Dear Prudence

Offering company stock in employee 401(k)s may not always be wise. Just ask Lucent.

Central to the decision, of course, is how the courts will interpret certain ERISA laws. Under ERISA 401(k), for example, an employer can establish a partnership wealth-accumulation strategy for employees as long as this retirement fund is diversified — a mix of low-to-higher-risk investments, including company stock. And under ERISA 404(c), the 401(k) plan sponsor is not responsible for the investment decisions an employee makes. “The idea is for the employee to have control,” explains Paul Strella, an attorney in the Washington Resource Group, the legal resource unit of William M. Mercer Inc. “The plan sponsor presents the investment options — a mutual fund, a bond fund, a money-market fund, company stock, and so on — and says, ‘Here they are, here are the various prospectuses. It’s your money; you make the decisions.’ ”

While Weddell agrees this is the substance of 404(c), there are some uncertain elements within it. “The legal question seems to be: If a plan sponsor chooses several different funds as options in a 401(k), and one of those funds is next to worthless, should the plan sponsor have known better than to offer that fund?” he says. “If Lucent knew its stock was in trouble, as alleged, and didn’t say anything, the [plaintiffs] may have a case. ERISA does not exempt prudence.”

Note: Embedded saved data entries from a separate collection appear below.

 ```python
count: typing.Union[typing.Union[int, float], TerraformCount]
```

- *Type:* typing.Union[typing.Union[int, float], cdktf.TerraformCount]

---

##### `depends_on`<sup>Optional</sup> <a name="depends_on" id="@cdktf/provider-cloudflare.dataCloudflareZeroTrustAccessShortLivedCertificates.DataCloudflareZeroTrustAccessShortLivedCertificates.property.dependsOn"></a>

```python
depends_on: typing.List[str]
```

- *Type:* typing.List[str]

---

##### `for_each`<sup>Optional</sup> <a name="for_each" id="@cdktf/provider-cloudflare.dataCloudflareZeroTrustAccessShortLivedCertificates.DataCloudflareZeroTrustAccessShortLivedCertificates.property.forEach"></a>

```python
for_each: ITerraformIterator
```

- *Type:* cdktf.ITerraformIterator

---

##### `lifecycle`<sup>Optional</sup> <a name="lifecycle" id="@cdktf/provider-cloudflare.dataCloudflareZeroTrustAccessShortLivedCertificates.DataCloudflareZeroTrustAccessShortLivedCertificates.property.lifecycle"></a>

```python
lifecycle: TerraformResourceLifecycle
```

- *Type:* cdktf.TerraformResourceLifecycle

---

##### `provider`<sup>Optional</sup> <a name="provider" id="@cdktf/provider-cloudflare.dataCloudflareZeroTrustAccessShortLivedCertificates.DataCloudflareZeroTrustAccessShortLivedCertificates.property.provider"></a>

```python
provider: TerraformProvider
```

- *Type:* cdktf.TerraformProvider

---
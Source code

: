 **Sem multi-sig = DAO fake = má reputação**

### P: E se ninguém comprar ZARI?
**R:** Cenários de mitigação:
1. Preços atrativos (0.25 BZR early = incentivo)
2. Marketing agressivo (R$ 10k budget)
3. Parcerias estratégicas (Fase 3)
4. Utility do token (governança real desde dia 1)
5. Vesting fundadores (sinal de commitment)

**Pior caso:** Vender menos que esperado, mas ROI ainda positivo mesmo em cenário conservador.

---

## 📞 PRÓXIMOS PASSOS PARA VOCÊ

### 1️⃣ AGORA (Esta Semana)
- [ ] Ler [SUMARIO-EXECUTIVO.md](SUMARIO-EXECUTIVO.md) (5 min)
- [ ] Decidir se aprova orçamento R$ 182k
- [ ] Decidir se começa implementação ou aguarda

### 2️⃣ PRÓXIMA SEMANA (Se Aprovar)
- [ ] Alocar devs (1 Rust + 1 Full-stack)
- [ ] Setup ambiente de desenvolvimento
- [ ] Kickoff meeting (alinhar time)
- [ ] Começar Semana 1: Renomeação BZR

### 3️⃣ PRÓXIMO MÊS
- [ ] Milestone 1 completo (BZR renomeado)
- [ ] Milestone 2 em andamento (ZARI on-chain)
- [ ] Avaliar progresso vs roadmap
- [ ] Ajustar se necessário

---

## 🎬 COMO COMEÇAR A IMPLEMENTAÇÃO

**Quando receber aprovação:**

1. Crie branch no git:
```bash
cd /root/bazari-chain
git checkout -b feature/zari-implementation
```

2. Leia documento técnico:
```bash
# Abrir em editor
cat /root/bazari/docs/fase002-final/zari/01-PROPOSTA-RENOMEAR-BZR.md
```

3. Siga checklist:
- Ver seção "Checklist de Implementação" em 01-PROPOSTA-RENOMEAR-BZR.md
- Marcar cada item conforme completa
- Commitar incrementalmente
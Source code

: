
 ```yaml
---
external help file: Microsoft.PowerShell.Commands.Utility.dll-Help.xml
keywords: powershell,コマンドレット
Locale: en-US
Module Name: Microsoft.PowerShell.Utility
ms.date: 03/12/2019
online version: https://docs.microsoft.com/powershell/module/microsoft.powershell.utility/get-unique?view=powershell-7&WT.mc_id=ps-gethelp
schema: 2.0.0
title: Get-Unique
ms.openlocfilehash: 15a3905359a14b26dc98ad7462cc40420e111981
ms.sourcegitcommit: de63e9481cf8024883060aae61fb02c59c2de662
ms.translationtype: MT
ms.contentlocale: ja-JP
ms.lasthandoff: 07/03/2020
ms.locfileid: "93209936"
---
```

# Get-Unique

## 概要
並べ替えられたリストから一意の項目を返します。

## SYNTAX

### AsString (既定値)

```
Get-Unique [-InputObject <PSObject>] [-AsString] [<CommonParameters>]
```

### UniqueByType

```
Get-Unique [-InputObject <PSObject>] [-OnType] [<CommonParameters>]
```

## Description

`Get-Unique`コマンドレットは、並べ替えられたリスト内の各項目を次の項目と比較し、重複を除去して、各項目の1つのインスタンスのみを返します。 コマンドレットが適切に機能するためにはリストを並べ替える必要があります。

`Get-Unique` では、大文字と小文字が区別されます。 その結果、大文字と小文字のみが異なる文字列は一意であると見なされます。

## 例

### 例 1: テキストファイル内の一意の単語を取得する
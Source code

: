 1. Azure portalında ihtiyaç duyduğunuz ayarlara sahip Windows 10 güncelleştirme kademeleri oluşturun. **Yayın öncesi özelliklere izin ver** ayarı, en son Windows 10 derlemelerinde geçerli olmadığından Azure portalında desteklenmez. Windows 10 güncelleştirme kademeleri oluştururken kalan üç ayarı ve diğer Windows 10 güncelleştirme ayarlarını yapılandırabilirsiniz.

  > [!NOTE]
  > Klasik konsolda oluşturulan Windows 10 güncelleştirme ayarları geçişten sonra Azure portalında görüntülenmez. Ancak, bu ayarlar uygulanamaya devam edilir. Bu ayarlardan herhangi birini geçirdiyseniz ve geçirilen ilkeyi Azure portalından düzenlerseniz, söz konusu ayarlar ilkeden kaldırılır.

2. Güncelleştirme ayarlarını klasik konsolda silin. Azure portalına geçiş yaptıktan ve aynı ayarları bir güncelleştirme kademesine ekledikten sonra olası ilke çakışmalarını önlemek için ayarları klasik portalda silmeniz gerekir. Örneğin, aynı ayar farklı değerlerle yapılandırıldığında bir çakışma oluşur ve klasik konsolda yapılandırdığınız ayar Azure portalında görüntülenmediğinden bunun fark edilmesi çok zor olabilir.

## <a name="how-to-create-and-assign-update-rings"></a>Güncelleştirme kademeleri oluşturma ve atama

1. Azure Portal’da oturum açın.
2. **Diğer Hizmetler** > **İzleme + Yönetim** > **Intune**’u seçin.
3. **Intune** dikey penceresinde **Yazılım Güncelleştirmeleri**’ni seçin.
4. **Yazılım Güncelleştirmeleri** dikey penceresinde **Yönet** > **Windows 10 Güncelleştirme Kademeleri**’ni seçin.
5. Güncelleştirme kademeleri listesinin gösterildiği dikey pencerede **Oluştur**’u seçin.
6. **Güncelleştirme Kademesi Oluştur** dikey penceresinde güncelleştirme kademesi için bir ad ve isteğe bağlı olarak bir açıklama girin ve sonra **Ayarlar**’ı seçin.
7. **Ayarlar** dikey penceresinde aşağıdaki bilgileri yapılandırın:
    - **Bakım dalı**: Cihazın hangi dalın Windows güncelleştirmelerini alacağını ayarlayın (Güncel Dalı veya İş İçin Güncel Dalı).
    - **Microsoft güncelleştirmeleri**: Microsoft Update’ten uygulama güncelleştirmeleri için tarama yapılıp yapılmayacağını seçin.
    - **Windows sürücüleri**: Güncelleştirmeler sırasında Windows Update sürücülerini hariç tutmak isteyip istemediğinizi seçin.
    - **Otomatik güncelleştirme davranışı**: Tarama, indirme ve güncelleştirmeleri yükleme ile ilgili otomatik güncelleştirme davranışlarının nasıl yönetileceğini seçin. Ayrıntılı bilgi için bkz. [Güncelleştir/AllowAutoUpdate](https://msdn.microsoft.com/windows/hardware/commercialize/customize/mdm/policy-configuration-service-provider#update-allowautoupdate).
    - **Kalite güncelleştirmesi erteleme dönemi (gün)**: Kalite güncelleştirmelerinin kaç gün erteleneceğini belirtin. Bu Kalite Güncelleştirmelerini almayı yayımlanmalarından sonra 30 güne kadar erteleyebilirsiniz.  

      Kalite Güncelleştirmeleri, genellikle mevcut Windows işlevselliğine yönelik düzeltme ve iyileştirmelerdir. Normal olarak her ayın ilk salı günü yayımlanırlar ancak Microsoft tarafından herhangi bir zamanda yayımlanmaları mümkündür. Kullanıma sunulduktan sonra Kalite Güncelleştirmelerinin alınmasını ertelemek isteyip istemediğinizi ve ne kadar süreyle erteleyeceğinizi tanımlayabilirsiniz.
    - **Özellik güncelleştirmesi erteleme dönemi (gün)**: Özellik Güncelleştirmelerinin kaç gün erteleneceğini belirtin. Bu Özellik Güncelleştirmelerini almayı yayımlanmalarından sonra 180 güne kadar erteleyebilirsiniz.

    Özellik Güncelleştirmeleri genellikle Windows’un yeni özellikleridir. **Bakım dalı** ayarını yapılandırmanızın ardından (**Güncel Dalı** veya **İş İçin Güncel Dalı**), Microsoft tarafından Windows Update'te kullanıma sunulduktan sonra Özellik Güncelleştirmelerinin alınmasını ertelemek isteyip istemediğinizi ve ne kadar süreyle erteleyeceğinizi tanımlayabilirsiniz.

Strella is not so sure. “Is it the plan sponsor’s obligation to go out and check every single investment in the world?” he asks. “Is that even possible? Perhaps [the plaintiffs] are arguing that a fiduciary has an even higher disclosure standard than exists under Securities and Exchange Commission regulations. But nothing in ERISA says that. I just don’t see the black-letter law that Lucent has violated.”

Others agree that ERISA is open to interpretation. “The key question seems to be what is ‘prudent’ in terms of a company’s ethical and fiduciary responsibility,” says Carl Weinberg, principal at Unifi Network, a New York-based human resources consulting firm. “If the fiduciary has knowledge that any one of the funds in a plan may go south, does it have a responsibility to do something? If it does [do something], it may be construed as making an investment decision for the plan participant, which 404(c) explicitly prohibits it from doing.”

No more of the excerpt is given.